__PROBLEM TO WORK ON__: Whenever a line below includes the word "taken", copy that line.
SUPPLIED MATERIAL section start
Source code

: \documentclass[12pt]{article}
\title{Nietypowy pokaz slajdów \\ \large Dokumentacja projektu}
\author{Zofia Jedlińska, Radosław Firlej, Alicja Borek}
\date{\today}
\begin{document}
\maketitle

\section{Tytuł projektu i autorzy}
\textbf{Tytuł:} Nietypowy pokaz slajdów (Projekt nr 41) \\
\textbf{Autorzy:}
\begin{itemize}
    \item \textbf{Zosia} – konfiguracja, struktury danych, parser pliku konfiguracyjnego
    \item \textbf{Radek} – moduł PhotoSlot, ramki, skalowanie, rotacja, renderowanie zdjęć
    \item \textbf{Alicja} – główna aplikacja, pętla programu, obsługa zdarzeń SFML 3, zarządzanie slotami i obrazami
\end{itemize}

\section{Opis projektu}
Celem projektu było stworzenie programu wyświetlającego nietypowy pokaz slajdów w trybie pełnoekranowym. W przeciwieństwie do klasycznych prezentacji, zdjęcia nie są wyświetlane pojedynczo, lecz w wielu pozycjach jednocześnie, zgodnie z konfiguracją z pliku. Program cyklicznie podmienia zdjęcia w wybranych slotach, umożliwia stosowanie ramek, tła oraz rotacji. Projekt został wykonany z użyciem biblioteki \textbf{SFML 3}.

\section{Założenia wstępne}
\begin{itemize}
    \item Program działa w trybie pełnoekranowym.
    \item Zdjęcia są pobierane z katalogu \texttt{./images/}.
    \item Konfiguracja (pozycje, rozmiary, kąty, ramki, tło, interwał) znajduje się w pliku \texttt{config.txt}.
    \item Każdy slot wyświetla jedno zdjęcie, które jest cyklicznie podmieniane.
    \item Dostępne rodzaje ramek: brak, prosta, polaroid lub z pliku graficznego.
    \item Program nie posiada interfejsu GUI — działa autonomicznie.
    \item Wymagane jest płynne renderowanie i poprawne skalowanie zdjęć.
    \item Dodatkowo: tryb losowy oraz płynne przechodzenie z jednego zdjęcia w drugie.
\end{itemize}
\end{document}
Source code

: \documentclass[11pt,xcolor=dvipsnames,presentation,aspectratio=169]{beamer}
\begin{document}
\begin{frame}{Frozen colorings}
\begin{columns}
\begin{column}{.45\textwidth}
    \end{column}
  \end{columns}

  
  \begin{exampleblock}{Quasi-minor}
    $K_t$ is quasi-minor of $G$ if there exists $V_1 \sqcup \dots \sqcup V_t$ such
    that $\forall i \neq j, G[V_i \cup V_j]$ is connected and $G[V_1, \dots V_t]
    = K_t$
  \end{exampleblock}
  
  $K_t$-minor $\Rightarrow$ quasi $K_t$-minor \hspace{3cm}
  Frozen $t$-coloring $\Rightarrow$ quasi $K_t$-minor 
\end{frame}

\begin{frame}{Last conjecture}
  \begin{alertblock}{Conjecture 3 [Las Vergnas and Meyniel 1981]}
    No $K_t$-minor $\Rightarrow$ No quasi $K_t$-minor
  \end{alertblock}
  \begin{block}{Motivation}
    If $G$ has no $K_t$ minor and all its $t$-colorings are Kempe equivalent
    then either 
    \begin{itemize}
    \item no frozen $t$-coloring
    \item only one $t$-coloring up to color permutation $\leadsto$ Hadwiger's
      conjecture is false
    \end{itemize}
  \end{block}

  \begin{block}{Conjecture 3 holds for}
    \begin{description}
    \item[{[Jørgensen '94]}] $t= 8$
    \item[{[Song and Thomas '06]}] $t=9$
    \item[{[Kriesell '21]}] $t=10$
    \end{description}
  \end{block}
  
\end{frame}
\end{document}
SUPPLIED MATERIAL section end
SUPPLIED MATERIAL section start
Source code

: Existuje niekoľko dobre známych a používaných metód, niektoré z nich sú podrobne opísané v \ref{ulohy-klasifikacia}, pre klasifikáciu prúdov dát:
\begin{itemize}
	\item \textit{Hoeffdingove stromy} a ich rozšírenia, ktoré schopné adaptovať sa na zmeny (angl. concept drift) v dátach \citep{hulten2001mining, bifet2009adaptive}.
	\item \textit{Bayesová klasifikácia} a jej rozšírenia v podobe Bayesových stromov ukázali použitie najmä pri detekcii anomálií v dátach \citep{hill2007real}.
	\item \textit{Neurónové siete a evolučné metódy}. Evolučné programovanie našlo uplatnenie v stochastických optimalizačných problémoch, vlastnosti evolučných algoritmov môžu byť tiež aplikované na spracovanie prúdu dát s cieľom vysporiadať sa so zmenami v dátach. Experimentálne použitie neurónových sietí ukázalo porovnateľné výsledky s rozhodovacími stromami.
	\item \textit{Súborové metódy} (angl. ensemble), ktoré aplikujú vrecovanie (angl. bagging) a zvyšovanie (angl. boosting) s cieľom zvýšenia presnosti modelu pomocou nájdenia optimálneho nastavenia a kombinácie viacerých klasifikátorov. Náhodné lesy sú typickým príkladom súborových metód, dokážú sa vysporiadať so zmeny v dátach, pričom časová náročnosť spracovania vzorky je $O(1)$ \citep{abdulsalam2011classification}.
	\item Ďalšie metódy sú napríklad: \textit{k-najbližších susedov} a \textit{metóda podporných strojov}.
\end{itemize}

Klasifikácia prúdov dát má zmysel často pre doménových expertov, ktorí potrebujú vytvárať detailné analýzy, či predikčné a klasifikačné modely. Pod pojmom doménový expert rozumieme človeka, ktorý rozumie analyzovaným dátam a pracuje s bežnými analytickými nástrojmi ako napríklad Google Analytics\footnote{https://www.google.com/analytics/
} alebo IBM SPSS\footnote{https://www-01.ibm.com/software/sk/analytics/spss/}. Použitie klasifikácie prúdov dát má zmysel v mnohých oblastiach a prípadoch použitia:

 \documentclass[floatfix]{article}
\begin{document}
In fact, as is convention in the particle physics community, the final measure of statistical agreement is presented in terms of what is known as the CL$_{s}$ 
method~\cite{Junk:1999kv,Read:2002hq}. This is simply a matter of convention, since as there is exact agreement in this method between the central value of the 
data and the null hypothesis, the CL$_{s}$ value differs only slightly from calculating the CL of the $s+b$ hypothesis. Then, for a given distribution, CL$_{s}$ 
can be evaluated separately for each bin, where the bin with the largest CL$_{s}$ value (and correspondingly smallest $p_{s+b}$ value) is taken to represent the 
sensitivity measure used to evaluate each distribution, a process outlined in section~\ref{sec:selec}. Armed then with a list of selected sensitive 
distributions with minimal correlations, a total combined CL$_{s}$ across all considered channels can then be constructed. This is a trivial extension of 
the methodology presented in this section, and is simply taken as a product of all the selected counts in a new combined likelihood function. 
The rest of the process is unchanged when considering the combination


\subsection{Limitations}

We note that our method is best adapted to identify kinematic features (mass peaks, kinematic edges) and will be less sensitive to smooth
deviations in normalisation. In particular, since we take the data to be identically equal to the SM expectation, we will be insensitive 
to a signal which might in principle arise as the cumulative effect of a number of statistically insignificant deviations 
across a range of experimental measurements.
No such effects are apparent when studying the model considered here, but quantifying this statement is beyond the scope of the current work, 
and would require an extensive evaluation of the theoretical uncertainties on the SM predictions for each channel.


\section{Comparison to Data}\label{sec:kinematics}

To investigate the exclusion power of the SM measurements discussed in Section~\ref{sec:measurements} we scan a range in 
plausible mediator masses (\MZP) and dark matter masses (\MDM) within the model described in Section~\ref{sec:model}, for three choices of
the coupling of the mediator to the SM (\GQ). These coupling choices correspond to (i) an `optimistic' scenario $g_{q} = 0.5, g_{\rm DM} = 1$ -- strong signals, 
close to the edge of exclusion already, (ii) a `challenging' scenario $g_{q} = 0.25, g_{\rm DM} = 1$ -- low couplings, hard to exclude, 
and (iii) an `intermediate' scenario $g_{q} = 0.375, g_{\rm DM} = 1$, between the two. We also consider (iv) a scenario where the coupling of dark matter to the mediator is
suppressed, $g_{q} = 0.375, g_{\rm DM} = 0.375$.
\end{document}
SUPPLIED MATERIAL section end
__WRITTEN ANSWER__:
can be evaluated separately for each bin, where the bin with the largest CL$_{s}$ value (and correspondingly smallest $p_{s+b}$ value) is taken to represent the 
the methodology presented in this section, and is simply taken as a product of all the selected counts in a new combined likelihood function. 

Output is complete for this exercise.